FAAArrayQueue uses a Fetch-And-Add (FAA) instruction to assign an entry to each enqueuer and each dequeuer, similarly to LCRQ, a fast lock-free queue invented by Adam Morrison and Yehuda Afek back in 2013 that also needs a double-word CAS (CAS2).
For the more distracted of you, there is a non-obvious problem with queues that use a fetch-and-add with this approach, where the enqueuer may be "bumped out" by a faster dequeuer that took the same ticket when doing the FAA. Typically, this is not an issue because the enqueuer is fast enough to do the FAA and place its item in the designated position before a matching dequeuer does an FAA and sees that there is no item in its position and bumps out the enqueuer.
There is however a scenario where this happens a lot, or at least enough times to cause a significant performance drop. It occurs when we have one or just a few producers (enqueuers) and multiple consumers (dequeuers). This is sometimes called a "multiplexer pattern" or "sprayer pattern" and it is often used in situations where one thread wants to delegate work to other threads.
To show this issue in action, we created a benchmark with one thread being a dedicated producer and the other N threads being dedicated consumers.

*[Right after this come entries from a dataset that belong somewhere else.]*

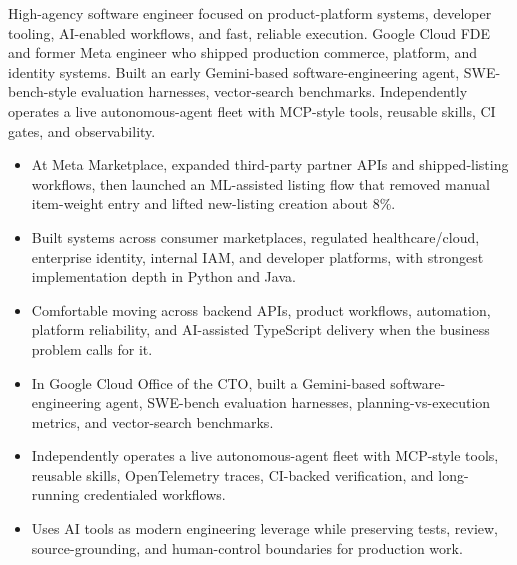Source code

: 


High-agency software engineer focused on product-platform systems, developer tooling, AI-enabled workflows, and fast, reliable execution. Google Cloud FDE and former Meta engineer who shipped production commerce, platform, and identity systems. Built an early Gemini-based software-engineering agent, SWE-bench-style evaluation harnesses, vector-search benchmarks. Independently operates a live autonomous-agent fleet with MCP-style tools, reusable skills, CI gates, and observability.
\begin{itemize}
  \item At Meta Marketplace, expanded third-party partner APIs and shipped-listing workflows, then launched an ML-assisted listing flow that removed manual item-weight entry and lifted new-listing creation about 8\%.
  \item Built systems across consumer marketplaces, regulated healthcare/cloud, enterprise identity, internal IAM, and developer platforms, with strongest implementation depth in Python and Java.
  \item Comfortable moving across backend APIs, product workflows, automation, platform reliability, and AI-assisted TypeScript delivery when the business problem calls for it.
\end{itemize}
\begin{itemize}
  \item In Google Cloud Office of the CTO, built a Gemini-based software-engineering agent, SWE-bench evaluation harnesses, planning-vs-execution metrics, and vector-search benchmarks.
  \item Independently operates a live autonomous-agent fleet with MCP-style tools, reusable skills, OpenTelemetry traces, CI-backed verification, and long-running credentialed workflows.
  \item Uses AI tools as modern engineering leverage while preserving tests, review, source-grounding, and human-control boundaries for production work.
\end{itemize}




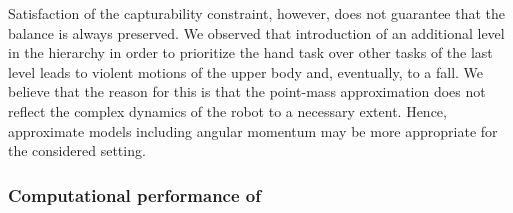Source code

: Satisfaction of the capturability constraint, however, does not guarantee that
the balance is always preserved. We observed that introduction of an additional
level in the hierarchy in order to prioritize the hand task over other tasks of
the last level leads to violent motions of the upper body and, eventually, to a
fall. We believe that the reason for this is that the point-mass approximation
does not reflect the complex dynamics of the robot to a necessary extent.
Hence, approximate models including angular momentum may be more appropriate
for the considered setting.




\subsubsection{Computational performance of }\label{sec.walk_performance}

In the end we show how much enqueues were done by the enqueuer and how many non-null dequeues were done in total by all the consumers. For a well-behaved queue we would expect the number of dequeues to remain more or less constant, or perhaps even to scale, at least up to the number of enqueues, which itself should remain the same regardless of the number of consumers (there is always one and only one producer).
Unfortunately the results show a very different picture for LCRQ and FAAArrayQueue.

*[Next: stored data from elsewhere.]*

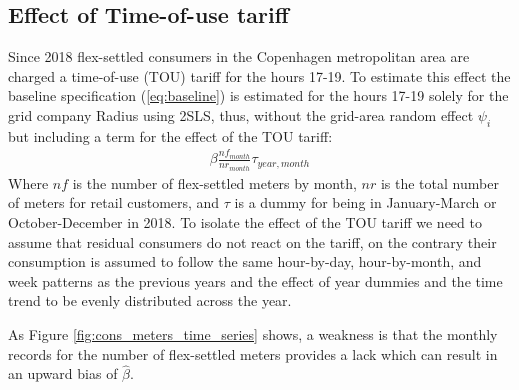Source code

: \subsection{Effect of Time-of-use tariff}
\label{subsec:e_tout}
Since 2018 flex-settled consumers in the Copenhagen metropolitan area are charged a time-of-use (TOU) tariff for the hours 17-19. To estimate this effect the baseline specification (\ref{eq:baseline}) is estimated for the hours 17-19 solely for the grid company Radius using 2SLS, thus, without the grid-area random effect $\psi_i$ but including a term for the effect of the TOU tariff:
\begin{align}
  \beta\frac{nf_{month}}{nr_{month}}\tau_{year,month}
  \label{eq:tout}
\end{align}
Where $nf$ is the number of flex-settled meters by month, $nr$ is the total number of meters for retail customers, and $\tau$ is a dummy for being in January-March or October-December in 2018. To isolate the effect of the TOU tariff we need to assume that residual consumers do not react on the tariff, on the contrary their consumption is assumed to follow the same hour-by-day, hour-by-month, and week patterns as the previous years and the effect of year dummies and the time trend to be evenly distributed across the year.
\par
As Figure \ref{fig:cons_meters_time_series} shows, a weakness is that the monthly records for the number of flex-settled meters provides a lack which can result in an upward bias of $\hat{\beta}$.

Here are the results of the benchmark comparing four different queues as the number of dedicated consumers increase:
The tests are in C++, they run for just 4 seconds, on a 32-core AMD machine, and all these four lock-free queues are doing their own memory reclamation using the same Hazard Pointer's class.
The plots show that as the number of dedicated consumers increase, the throughput decreases dramatically for the LCRQ and FAAArrayQueue, even for the enqueuers. This happens because of the "bump out" effect described above, that causes the enqueuer to have to do multiple fetch-and-add until it can find a vacant entry. Obviously this affects the tail latency a lot, but we're not even going to into that.
The conclusion from all of this is that different queues have different properties, and fast and balanced queues are hard to come by.
Anyways, if you have more dequeuers than enqueuers, particularly under dedicated enqueuers or dequeuers (a more realistic scenario than having the same thread being both enqueuer and dequeuer on the same thread), then the LazyIndexArrayQueue (or others) is probably a better choice than the LCRQ or FAAArrayQueue.